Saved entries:
------------

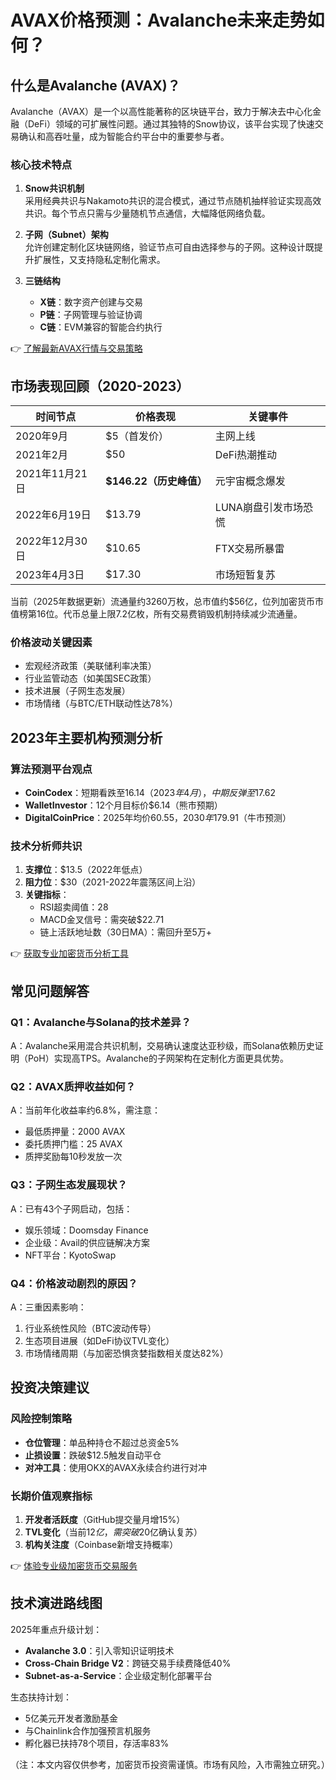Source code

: # AVAX价格预测：Avalanche未来走势如何？

## 什么是Avalanche (AVAX)？

Avalanche（AVAX）是一个以高性能著称的区块链平台，致力于解决去中心化金融（DeFi）领域的可扩展性问题。通过其独特的Snow协议，该平台实现了快速交易确认和高吞吐量，成为智能合约平台中的重要参与者。

### 核心技术特点
1. **Snow共识机制**  
   采用经典共识与Nakamoto共识的混合模式，通过节点随机抽样验证实现高效共识。每个节点只需与少量随机节点通信，大幅降低网络负载。

2. **子网（Subnet）架构**  
   允许创建定制化区块链网络，验证节点可自由选择参与的子网。这种设计既提升扩展性，又支持隐私定制化需求。

3. **三链结构**  
   - **X链**：数字资产创建与交易  
   - **P链**：子网管理与验证协调  
   - **C链**：EVM兼容的智能合约执行  

👉 [了解最新AVAX行情与交易策略](https://bit.ly/okx_welcome)

## 市场表现回顾（2020-2023）

| 时间节点       | 价格表现                  | 关键事件                     |
|----------------|---------------------------|------------------------------|
| 2020年9月      | $5（首发价）              | 主网上线                     |
| 2021年2月      | $50                       | DeFi热潮推动                 |
| 2021年11月21日 | **$146.22（历史峰值）**   | 元宇宙概念爆发               |
| 2022年6月19日  | $13.79                    | LUNA崩盘引发市场恐慌         |
| 2022年12月30日 | $10.65                    | FTX交易所暴雷                |
| 2023年4月3日   | $17.30                    | 市场短暂复苏                 |

当前（2025年数据更新）流通量约3260万枚，总市值约$56亿，位列加密货币市值榜第16位。代币总量上限7.2亿枚，所有交易费销毁机制持续减少流通量。

### 价格波动关键因素
- 宏观经济政策（美联储利率决策）
- 行业监管动态（如美国SEC政策）
- 技术进展（子网生态发展）
- 市场情绪（与BTC/ETH联动性达78%）

## 2023年主要机构预测分析

### 算法预测平台观点
- **CoinCodex**：短期看跌至$16.14（2023年4月），中期反弹至$17.62  
- **WalletInvestor**：12个月目标价$6.14（熊市预期）  
- **DigitalCoinPrice**：2025年均价$60.55，2030年$179.91（牛市预测）

### 技术分析师共识
1. **支撑位**：$13.5（2022年低点）  
2. **阻力位**：$30（2021-2022年震荡区间上沿）  
3. **关键指标**：  
   - RSI超卖阈值：28  
   - MACD金叉信号：需突破$22.71  
   - 链上活跃地址数（30日MA）：需回升至5万+

👉 [获取专业加密货币分析工具](https://bit.ly/okx_welcome)

## 常见问题解答

### Q1：Avalanche与Solana的技术差异？
A：Avalanche采用混合共识机制，交易确认速度达亚秒级，而Solana依赖历史证明（PoH）实现高TPS。Avalanche的子网架构在定制化方面更具优势。

### Q2：AVAX质押收益如何？
A：当前年化收益率约6.8%，需注意：
- 最低质押量：2000 AVAX  
- 委托质押门槛：25 AVAX  
- 质押奖励每10秒发放一次

### Q3：子网生态发展现状？
A：已有43个子网启动，包括：
- 娱乐领域：Doomsday Finance  
- 企业级：Avail的供应链解决方案  
- NFT平台：KyotoSwap

### Q4：价格波动剧烈的原因？
A：三重因素影响：
1. 行业系统性风险（BTC波动传导）  
2. 生态项目进展（如DeFi协议TVL变化）  
3. 市场情绪周期（与加密恐惧贪婪指数相关度达82%）

## 投资决策建议

### 风险控制策略
- **仓位管理**：单品种持仓不超过总资金5%  
- **止损设置**：跌破$12.5触发自动平仓  
- **对冲工具**：使用OKX的AVAX永续合约进行对冲  

### 长期价值观察指标
1. **开发者活跃度**（GitHub提交量月增15%）  
2. **TVL变化**（当前$12亿，需突破$20亿确认复苏）  
3. **机构关注度**（Coinbase新增支持概率）

👉 [体验专业级加密货币交易服务](https://bit.ly/okx_welcome)

## 技术演进路线图

2025年重点升级计划：
- **Avalanche 3.0**：引入零知识证明技术  
- **Cross-Chain Bridge V2**：跨链交易手续费降低40%  
- **Subnet-as-a-Service**：企业级定制化部署平台

生态扶持计划：
- 5亿美元开发者激励基金  
- 与Chainlink合作加强预言机服务  
- 孵化器已扶持78个项目，存活率83%

（注：本文内容仅供参考，加密货币投资需谨慎。市场有风险，入市需独立研究。）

------------

Activity
Nothing in the records should be changed in the copy, but the pictures must be left out.

Task answer
Source code

: # AVAX价格预测：Avalanche未来走势如何？

## 什么是Avalanche (AVAX)？

Avalanche（AVAX）是一个以高性能著称的区块链平台，致力于解决去中心化金融（DeFi）领域的可扩展性问题。通过其独特的Snow协议，该平台实现了快速交易确认和高吞吐量，成为智能合约平台中的重要参与者。

### 核心技术特点
1. **Snow共识机制**  
   采用经典共识与Nakamoto共识的混合模式，通过节点随机抽样验证实现高效共识。每个节点只需与少量随机节点通信，大幅降低网络负载。

2. **子网（Subnet）架构**  
   允许创建定制化区块链网络，验证节点可自由选择参与的子网。这种设计既提升扩展性，又支持隐私定制化需求。

3. **三链结构**  
   - **X链**：数字资产创建与交易  
   - **P链**：子网管理与验证协调  
   - **C链**：EVM兼容的智能合约执行  

👉 [了解最新AVAX行情与交易策略](https://bit.ly/okx_welcome)

## 市场表现回顾（2020-2023）

| 时间节点       | 价格表现                  | 关键事件                     |
|----------------|---------------------------|------------------------------|
| 2020年9月      | $5（首发价）              | 主网上线                     |
| 2021年2月      | $50                       | DeFi热潮推动                 |
| 2021年11月21日 | **$146.22（历史峰值）**   | 元宇宙概念爆发               |
| 2022年6月19日  | $13.79                    | LUNA崩盘引发市场恐慌         |
| 2022年12月30日 | $10.65                    | FTX交易所暴雷                |
| 2023年4月3日   | $17.30                    | 市场短暂复苏                 |

当前（2025年数据更新）流通量约3260万枚，总市值约$56亿，位列加密货币市值榜第16位。代币总量上限7.2亿枚，所有交易费销毁机制持续减少流通量。

### 价格波动关键因素
- 宏观经济政策（美联储利率决策）
- 行业监管动态（如美国SEC政策）
- 技术进展（子网生态发展）
- 市场情绪（与BTC/ETH联动性达78%）

## 2023年主要机构预测分析

### 算法预测平台观点
- **CoinCodex**：短期看跌至$16.14（2023年4月），中期反弹至$17.62  
- **WalletInvestor**：12个月目标价$6.14（熊市预期）  
- **DigitalCoinPrice**：2025年均价$60.55，2030年$179.91（牛市预测）

### 技术分析师共识
1. **支撑位**：$13.5（2022年低点）  
2. **阻力位**：$30（2021-2022年震荡区间上沿）  
3. **关键指标**：  
   - RSI超卖阈值：28  
   - MACD金叉信号：需突破$22.71  
   - 链上活跃地址数（30日MA）：需回升至5万+

👉 [获取专业加密货币分析工具](https://bit.ly/okx_welcome)

## 常见问题解答

### Q1：Avalanche与Solana的技术差异？
A：Avalanche采用混合共识机制，交易确认速度达亚秒级，而Solana依赖历史证明（PoH）实现高TPS。Avalanche的子网架构在定制化方面更具优势。

### Q2：AVAX质押收益如何？
A：当前年化收益率约6.8%，需注意：
- 最低质押量：2000 AVAX  
- 委托质押门槛：25 AVAX  
- 质押奖励每10秒发放一次

### Q3：子网生态发展现状？
A：已有43个子网启动，包括：
- 娱乐领域：Doomsday Finance  
- 企业级：Avail的供应链解决方案  
- NFT平台：KyotoSwap

### Q4：价格波动剧烈的原因？
A：三重因素影响：
1. 行业系统性风险（BTC波动传导）  
2. 生态项目进展（如DeFi协议TVL变化）  
3. 市场情绪周期（与加密恐惧贪婪指数相关度达82%）

## 投资决策建议

### 风险控制策略
- **仓位管理**：单品种持仓不超过总资金5%  
- **止损设置**：跌破$12.5触发自动平仓  
- **对冲工具**：使用OKX的AVAX永续合约进行对冲  

### 长期价值观察指标
1. **开发者活跃度**（GitHub提交量月增15%）  
2. **TVL变化**（当前$12亿，需突破$20亿确认复苏）  
3. **机构关注度**（Coinbase新增支持概率）

👉 [体验专业级加密货币交易服务](https://bit.ly/okx_welcome)

## 技术演进路线图

2025年重点升级计划：
- **Avalanche 3.0**：引入零知识证明技术  
- **Cross-Chain Bridge V2**：跨链交易手续费降低40%  
- **Subnet-as-a-Service**：企业级定制化部署平台

生态扶持计划：
- 5亿美元开发者激励基金  
- 与Chainlink合作加强预言机服务  
- 孵化器已扶持78个项目，存活率83%

（注：本文内容仅供参考，加密货币投资需谨慎。市场有风险，入市需独立研究。）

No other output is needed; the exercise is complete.